The clear signs of worms is the presence of them in the dog’s stool or in their vomit. Worms can often cause stomach and digestion issues for a dog, causing them to vomit more frequently than would be expected.

Worms are pretty tough and can survive the journey through a dog’s intestines, so they will often still be alive in the poop.

A worm issue will also tire out a dog and impact on their appetite and energy levels significantly. 

Puppies will go through rapid growth spurts accompanied by huge appetites, so if you notice they’re not eating and not growing at the same rate as similarly-aged puppies, perhaps it’s time for a checkup.

Another common visual sign of worms is diarrhea that contains blood. Worms will wreak havoc with any dog’s digestion and waste processing and the dog’s immune system will try and forcefully eject such foreign objects.

An enlarged belly is also a sign of worms.

If you notice your dog may have worms, it’s best to avoid physical contact with them as the eggs can live in the dog’s fur. Make sure to limit contact from children, the elderly, and anyone with open wounds or is immunocompromised. 

This includes touching and being licked by the dog.

Further, keep in mind that worms can detach from the dog and then take root in your house. This is particularly the case if you have shag carpets or rugs, as worms love to live in such environments.

What Do Worms Look Like?

The most common types of worms are tapeworms, roundworms, and whipworms.


Tapeworms are flatworms, with segmentation and are generally white in color. While infamous for their continuous growth, the actual evidence of them you’ll see is generally only small pieces of their body that have broken off and ended up in the dog’s droppings.


Roundworms are smooth and don’t have segmented body parts.
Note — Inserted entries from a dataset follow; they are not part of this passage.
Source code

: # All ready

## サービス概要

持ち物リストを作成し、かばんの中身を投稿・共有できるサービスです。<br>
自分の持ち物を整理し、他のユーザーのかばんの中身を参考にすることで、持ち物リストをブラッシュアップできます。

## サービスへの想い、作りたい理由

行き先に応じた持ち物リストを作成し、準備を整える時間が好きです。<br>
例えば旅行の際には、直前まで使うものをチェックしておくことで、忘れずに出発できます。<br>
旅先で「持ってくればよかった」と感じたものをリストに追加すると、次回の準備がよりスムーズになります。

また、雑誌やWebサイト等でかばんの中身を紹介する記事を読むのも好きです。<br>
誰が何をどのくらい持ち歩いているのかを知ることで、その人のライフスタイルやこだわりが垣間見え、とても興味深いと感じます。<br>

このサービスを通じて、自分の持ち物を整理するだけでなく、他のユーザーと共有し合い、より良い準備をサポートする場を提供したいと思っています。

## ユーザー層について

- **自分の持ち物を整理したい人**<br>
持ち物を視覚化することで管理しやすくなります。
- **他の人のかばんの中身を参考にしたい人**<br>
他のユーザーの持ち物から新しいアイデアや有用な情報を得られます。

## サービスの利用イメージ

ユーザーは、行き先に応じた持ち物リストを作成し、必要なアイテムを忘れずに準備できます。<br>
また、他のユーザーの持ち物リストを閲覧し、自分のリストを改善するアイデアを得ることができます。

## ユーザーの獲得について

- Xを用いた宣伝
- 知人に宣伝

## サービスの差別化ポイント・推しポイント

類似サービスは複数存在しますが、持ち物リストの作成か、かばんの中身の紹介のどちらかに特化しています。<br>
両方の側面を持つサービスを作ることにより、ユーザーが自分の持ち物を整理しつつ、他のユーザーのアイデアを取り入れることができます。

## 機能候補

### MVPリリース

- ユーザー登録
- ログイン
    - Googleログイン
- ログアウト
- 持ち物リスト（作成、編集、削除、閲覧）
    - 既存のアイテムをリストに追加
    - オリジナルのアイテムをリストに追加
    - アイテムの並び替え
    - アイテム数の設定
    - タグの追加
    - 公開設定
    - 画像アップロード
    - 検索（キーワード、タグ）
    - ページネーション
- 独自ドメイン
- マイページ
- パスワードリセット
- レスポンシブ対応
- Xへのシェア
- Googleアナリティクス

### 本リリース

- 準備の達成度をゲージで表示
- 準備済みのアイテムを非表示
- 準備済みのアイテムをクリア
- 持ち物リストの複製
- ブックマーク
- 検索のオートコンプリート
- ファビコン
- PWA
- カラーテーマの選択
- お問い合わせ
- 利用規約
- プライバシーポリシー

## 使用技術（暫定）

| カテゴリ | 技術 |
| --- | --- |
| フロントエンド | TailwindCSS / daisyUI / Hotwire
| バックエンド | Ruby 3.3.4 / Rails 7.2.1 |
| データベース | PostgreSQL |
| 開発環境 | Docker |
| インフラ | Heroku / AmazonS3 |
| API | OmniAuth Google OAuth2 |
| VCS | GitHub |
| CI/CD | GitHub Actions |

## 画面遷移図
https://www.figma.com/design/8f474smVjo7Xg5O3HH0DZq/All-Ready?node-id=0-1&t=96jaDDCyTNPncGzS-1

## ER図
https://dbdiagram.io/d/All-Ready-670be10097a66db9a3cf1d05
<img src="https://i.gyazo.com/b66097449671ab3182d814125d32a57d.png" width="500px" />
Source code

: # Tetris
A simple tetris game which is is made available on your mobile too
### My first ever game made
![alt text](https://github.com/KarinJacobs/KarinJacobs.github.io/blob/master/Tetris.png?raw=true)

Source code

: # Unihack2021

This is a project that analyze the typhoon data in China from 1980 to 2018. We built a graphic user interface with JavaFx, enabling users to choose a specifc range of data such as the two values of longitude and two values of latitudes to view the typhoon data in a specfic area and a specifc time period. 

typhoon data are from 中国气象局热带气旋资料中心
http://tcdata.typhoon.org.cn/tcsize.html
Growing to about 7 inches, they also tend to be a pale white or tan color.


Whipworms are very difficult to spot as they are tiny. Even if you know what you’re looking for, they are paper-thin and see-through.

Although you can find worms living on plants and in soil, one of the most common vectors for worm infestations for dogs is through other dog poop that already has worm eggs in it. Flying insects such as fleas can also be the source of a worm infection.

Final Thoughts

Worms are a common and annoying aspect of dog care, but they are usually very easily treatable with medication. As to how long it takes for worms to leave a dog after taking meds, they start at about 2 hours and can keep leaving for up to 1-2 weeks. Follow your veterinarian’s advice for treatment.